Articoli Osservatorio
I campi 'nomadi'
Chi sono, da dove vengono e come vivono le persone che si trovano nei cosiddetti "campi nomadi"

Visita al Poderaccio
Il campo si trova lungo l'Arno, alla periferia sud di Firenze.
baracca


Alcuni anni fa ebbi la fortuna di incontrare due splendide donne che vivevano in una favela di Rio de Janeiro, invitate a Firenze da un’associazione di volontariato di cui faccio parte. In attesa della conferenza che avrebbero tenuto alla sera sui figli uccisi dagli “squadroni della morte”, le portammo a visitare la città. Le portammo sul Ponte Vecchio, in Piazza Signoria, ma vedevo che non erano interessate più di tanto ai monumenti. “Portateci a vedere le favelas di Firenze”, ci chiesero. La persona che era con me sorridendo cercò di spiegarle che non c’erano favelas a Firenze. Io la interruppi: le favelas ci sono eccome a Firenze, si chiamano “campi nomadi".

La più grande favela di Firenze è il Poderaccio, un campo in parte autorizzato e in parte abusivo che si trova nel quartiere dell’Isolotto (periferia Sud), lungo l’Arno. L’altro campo autorizzato è l’Olmatello, alla periferia Nord della città.

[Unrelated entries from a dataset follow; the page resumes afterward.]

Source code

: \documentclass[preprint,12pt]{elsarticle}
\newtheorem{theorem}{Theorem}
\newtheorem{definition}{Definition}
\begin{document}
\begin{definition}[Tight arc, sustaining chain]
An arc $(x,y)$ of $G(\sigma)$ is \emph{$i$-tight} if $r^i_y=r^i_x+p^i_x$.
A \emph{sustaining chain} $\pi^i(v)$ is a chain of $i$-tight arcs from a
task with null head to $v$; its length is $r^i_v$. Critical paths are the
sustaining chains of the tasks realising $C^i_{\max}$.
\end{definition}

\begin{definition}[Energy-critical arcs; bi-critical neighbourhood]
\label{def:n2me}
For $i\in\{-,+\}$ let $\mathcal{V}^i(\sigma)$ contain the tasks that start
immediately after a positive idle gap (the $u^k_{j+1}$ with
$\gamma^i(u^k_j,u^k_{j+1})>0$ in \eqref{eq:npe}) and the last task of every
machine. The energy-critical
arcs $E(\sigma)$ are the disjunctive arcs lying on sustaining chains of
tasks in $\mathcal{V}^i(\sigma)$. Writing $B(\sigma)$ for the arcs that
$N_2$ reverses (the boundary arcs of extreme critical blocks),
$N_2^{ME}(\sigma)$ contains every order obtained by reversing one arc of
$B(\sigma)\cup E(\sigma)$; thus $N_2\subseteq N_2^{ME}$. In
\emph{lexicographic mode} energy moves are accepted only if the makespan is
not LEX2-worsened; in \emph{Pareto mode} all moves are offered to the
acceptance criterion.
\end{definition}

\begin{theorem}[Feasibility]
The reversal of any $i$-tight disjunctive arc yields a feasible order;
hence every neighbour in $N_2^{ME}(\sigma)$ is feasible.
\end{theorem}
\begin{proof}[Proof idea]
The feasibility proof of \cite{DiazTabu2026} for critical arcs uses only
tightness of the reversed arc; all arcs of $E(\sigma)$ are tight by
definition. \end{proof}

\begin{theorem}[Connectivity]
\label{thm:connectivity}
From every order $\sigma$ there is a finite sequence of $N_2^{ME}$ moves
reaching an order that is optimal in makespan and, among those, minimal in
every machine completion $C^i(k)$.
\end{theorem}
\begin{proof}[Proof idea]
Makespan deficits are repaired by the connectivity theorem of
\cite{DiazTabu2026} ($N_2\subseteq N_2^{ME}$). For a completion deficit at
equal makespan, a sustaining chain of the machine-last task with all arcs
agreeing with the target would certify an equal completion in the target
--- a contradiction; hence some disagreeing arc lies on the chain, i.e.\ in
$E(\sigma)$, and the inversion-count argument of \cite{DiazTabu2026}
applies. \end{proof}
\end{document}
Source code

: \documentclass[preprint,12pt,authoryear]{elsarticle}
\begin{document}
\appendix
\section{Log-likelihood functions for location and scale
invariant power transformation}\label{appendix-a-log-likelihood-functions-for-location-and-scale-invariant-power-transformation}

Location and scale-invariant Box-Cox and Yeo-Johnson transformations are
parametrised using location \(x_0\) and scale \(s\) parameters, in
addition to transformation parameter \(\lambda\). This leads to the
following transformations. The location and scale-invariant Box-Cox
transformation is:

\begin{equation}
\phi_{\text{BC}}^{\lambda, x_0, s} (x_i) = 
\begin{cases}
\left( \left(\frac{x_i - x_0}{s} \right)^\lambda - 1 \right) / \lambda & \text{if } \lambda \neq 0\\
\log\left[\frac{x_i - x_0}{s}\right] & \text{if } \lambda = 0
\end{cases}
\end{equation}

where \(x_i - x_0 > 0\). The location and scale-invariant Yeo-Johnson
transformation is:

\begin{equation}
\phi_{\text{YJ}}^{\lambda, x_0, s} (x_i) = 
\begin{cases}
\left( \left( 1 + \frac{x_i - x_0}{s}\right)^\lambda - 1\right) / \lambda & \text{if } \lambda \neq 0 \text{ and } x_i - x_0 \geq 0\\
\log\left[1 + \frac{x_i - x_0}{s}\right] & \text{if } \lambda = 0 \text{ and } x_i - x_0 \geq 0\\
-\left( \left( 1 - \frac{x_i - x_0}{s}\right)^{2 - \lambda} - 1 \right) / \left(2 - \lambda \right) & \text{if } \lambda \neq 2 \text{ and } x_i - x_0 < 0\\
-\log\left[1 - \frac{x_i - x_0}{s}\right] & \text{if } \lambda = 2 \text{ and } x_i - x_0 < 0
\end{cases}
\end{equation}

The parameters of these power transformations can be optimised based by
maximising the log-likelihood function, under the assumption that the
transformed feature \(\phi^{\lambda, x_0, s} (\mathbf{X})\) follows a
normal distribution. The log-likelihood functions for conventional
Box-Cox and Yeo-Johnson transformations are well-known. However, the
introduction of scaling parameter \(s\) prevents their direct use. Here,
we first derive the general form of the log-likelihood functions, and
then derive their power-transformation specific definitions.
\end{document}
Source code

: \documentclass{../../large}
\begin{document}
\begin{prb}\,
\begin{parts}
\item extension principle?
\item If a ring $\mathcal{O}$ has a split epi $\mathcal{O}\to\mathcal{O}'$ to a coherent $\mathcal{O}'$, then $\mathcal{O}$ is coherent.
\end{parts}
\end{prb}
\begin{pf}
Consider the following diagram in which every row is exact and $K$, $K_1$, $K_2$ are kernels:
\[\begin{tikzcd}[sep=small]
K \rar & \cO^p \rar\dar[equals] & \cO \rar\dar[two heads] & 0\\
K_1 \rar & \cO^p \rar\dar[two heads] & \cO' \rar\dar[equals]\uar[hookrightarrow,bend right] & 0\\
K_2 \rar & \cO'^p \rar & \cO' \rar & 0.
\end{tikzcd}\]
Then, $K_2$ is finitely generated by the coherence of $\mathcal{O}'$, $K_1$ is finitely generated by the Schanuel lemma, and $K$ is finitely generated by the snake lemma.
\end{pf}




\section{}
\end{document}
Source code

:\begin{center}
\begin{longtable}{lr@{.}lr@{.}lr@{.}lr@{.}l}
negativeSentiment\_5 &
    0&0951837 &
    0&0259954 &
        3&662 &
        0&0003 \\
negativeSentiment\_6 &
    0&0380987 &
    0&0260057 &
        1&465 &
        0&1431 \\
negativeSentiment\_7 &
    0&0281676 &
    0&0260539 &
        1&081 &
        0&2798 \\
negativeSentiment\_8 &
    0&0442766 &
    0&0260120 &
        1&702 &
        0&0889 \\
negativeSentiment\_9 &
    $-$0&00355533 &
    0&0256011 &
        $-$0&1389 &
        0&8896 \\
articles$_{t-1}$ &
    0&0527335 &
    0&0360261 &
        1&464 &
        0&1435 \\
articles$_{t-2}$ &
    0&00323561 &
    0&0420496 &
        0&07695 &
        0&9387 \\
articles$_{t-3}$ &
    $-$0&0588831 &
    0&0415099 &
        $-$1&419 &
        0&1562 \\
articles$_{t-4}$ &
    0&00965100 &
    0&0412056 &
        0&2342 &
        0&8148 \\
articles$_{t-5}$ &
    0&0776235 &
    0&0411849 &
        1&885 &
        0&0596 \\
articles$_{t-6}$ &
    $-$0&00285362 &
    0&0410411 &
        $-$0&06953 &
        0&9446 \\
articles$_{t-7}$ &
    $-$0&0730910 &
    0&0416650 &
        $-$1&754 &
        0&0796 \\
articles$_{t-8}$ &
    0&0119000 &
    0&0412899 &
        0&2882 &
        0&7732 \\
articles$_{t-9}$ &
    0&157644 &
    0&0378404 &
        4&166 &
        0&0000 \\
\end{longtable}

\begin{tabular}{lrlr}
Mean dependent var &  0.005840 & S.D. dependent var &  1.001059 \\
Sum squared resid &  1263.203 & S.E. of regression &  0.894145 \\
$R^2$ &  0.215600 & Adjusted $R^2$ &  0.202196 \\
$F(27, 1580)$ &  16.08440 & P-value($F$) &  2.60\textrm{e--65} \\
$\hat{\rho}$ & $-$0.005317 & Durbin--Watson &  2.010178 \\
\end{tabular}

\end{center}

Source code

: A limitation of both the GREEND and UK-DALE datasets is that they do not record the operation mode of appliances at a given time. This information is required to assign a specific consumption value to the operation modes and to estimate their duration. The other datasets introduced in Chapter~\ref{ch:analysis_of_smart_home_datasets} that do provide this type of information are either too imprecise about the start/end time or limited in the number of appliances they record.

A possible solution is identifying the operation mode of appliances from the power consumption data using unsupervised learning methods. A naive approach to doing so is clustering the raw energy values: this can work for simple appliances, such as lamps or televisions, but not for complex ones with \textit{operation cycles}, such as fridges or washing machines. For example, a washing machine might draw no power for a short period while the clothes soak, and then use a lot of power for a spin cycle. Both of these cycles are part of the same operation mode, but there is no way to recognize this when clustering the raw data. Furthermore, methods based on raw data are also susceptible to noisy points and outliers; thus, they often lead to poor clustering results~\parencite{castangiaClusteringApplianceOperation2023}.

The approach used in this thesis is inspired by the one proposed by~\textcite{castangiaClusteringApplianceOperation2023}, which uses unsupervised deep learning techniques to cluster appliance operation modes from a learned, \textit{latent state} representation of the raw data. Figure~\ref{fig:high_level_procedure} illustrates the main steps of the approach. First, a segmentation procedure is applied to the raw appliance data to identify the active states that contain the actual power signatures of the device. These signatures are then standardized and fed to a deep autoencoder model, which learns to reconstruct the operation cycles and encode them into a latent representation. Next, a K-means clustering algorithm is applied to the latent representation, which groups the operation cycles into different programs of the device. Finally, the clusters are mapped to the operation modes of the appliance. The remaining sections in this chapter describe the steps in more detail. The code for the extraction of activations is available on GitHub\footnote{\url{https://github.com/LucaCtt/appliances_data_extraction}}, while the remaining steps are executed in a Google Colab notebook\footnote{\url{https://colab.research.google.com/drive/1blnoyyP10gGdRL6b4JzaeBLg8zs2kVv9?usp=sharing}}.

I “campi nomadi” erano nati molti anni fa per ospitare i giostranti di passaggio in città, molti dei quali zingari Rom. Ben presto sono diventate delle baraccopoli i cui abitanti sono tutto meno che nomadi. Molti infatti vivono lì da decenni, senza mai essersi mossi; altri sono arrivati di recente per sfuggire alle guerre e alle persecuzioni di cui sono vittima i Rom nei paesi dell’Est. Tanto che forse sarebbe più giusto chiamarli “campi profughi”.

Il mio contatto con questi campi è Paola Cecchi: un’istituzione a Firenze per chiunque voglia occuparsi dei Rom e dei campi.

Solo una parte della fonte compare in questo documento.